Stage 4. Aggregating audit data

This stage involves submitting the audit data for the epoch on-chain to ensure that the monitoring is effective. The audit data consists of the following:

  1. The audit responses collected by the auditors during the epoch, for each enclave they were assigned in a slot, for each age in that slot. The audit responses are the 1-bit data generated by the enclaves. These are submitted on-chain by Auditors within q seconds of the Age for which they are generated.
  2. The random seeds Sei used by the enclaves to generate the audit responses, along with the attestations signed by the enclaves. The random seeds with attestation are submitted by the enclave hosts within a+k seconds of the end of Epoch.

Slashing condition(s)

  1. If the seeds are not submitted within the deadline, the enclave hosts are considered to be offline and the POND tokens staked by the enclave provider towards the enclave are slashed.
  2. If the audit responses are not submitted within the deadline, the corresponding auditors are considered to be offline and the POND tokens staked by the auditors are slashed.

Stage 5. Challenging audit’s data

Given the seed information and the auditor subsets assigned to each enclave during the epoch, anyone can verify the correctness of the audit responses that were submitted by the auditors. If any audit data is wrong or missing, the audit response can be challenged within f seconds after the end of the epoch. The challenger has to stake POND tokens to create a challenge and the faulty response is computed on-chain.

Slashing condition(s)

  1. If the challenge is valid, then the POND tokens staked by the auditor are slashed and the challenger receives a portion of the penalty.
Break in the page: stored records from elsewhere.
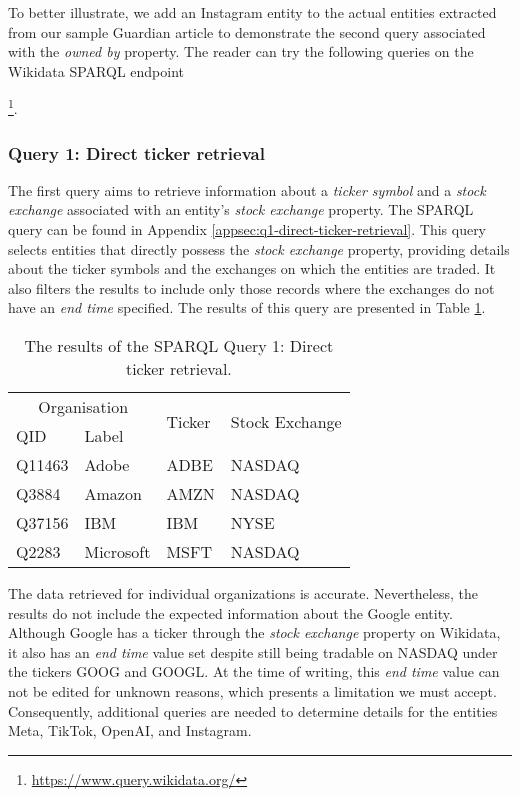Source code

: To better illustrate, we add an Instagram entity to the actual entities extracted from our sample Guardian article to demonstrate the second query associated with the \textit{owned by} property. The reader can try the following queries on the Wikidata SPARQL endpoint{\footnote{\href{https://www.query.wikidata.org/}{https://www.query.wikidata.org/}}.

\subsubsection{Query 1: Direct ticker retrieval}
\label{subsubsec:q1-direct-ticker-retrieval}
The first query aims to retrieve information about a \textit{ticker symbol} and a \textit{stock exchange} associated with an entity's \textit{stock exchange} property. The SPARQL query can be found in Appendix \ref{appsec:q1-direct-ticker-retrieval}. This query selects entities that directly possess the \textit{stock exchange} property, providing details about the ticker symbols and the exchanges on which the entities are traded. It also filters the results to include only those records where the exchanges do not have an \textit{end time} specified. The results of this query are presented in Table \ref{table:sparql_query_1_results}.

\begin{table}[ht]
    \centering
    \caption{The results of the SPARQL Query 1: Direct ticker retrieval.}
    \label{table:sparql_query_1_results}
    \begin{tabular}{l l l l}
    \hline
    \multicolumn{2}{c}{Organisation} & \multirow{2}{*}{Ticker} & \multirow{2}{*}{Stock Exchange}\\
    \cline{1-2}
    QID & Label \\
    \hline
    Q11463 & Adobe & ADBE & NASDAQ \\ 
    Q3884 & Amazon & AMZN & NASDAQ \\ 
    Q37156 & IBM & IBM & NYSE \\ 
    Q2283 & Microsoft & MSFT & NASDAQ \\
    \hline
    \end{tabular}
\end{table}

The data retrieved for individual organizations is accurate. Nevertheless, the results do not include the expected information about the Google entity. Although Google has a ticker through the \textit{stock exchange} property on Wikidata, it also has an \textit{end time} value set despite still being tradable on NASDAQ under the tickers GOOG and GOOGL. At the time of writing, this \textit{end time} value can not be edited for unknown reasons, which presents a limitation we must accept. Consequently, additional queries are needed to determine details for the entities Meta, TikTok, OpenAI, and Instagram.

}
Challenge is considered invalid if the response generated by the auditor was found to be correct after on-chain verification which triggers the POND tokens staked by challenger to be slashed.

Stage 6. Verifying the audit

Remember that in stage 2 the auditors send multiple requests to the enclaves. After the challenge period for the audit data correctness is over, anyone can penalize an enclave provider if most of the auditors report that the enclave was offline during an age. The penalty increases with the duration of the unavailability of the enclave during the epoch. Any challenges for the enclave provider staking have to be made within g seconds after the end of the audit data correctness phase (within g + f seconds after the end of the epoch). The challenger has to stake POND tokens to create a challenge and provide the age ID to be checked on-chain.

Slashing condition(s)

  1. The challenger has to stake POND tokens to create a challenge and provide the age ID to be checked on-chain. Challenge is valid if the enclave was inactive as per the audit responses by the auditors, the POND tokens staked by the enclave provider are slashed and the challenger receives a portion of the slashed POND tokens. If the challenge is invalid, then the POND tokens staked by the challenger are slashed.

Some FAQs based on https://x.com/saxenism/status/2002311606752215253

  1. Do you assume auditor-operator separation? If an operator can also register as an auditor, how do you prevent self-auditing or “friendly auditor” capture?

We assume an auditor set with >=2/3 honesty assumption. This is reasonable once the auditor set is large, but bootstrapping is hard and smaller sets are easier to capture. For each enclave, auditors are selected as a subcommittee from the larger auditor set, which gives a much higher level probability of honest members (inspired by Eth2 committees). With a dishonest majority, auditors can slash someone else, they cannot prove an enclave is up while it isn’t.

  1. What’s the Sybil resistance model for auditors? What stops an attacker from spinning many auditor identities to bias assignments or local majorities?

Auditors must stake to register which is slashed if reports are incorrect. An attacker can sybil, but unless they control >1/3 of the auditor set then they can’t practically influence the subcommittee for an enclave. For a sufficiently large auditor set, acquiring that much stake is very hard.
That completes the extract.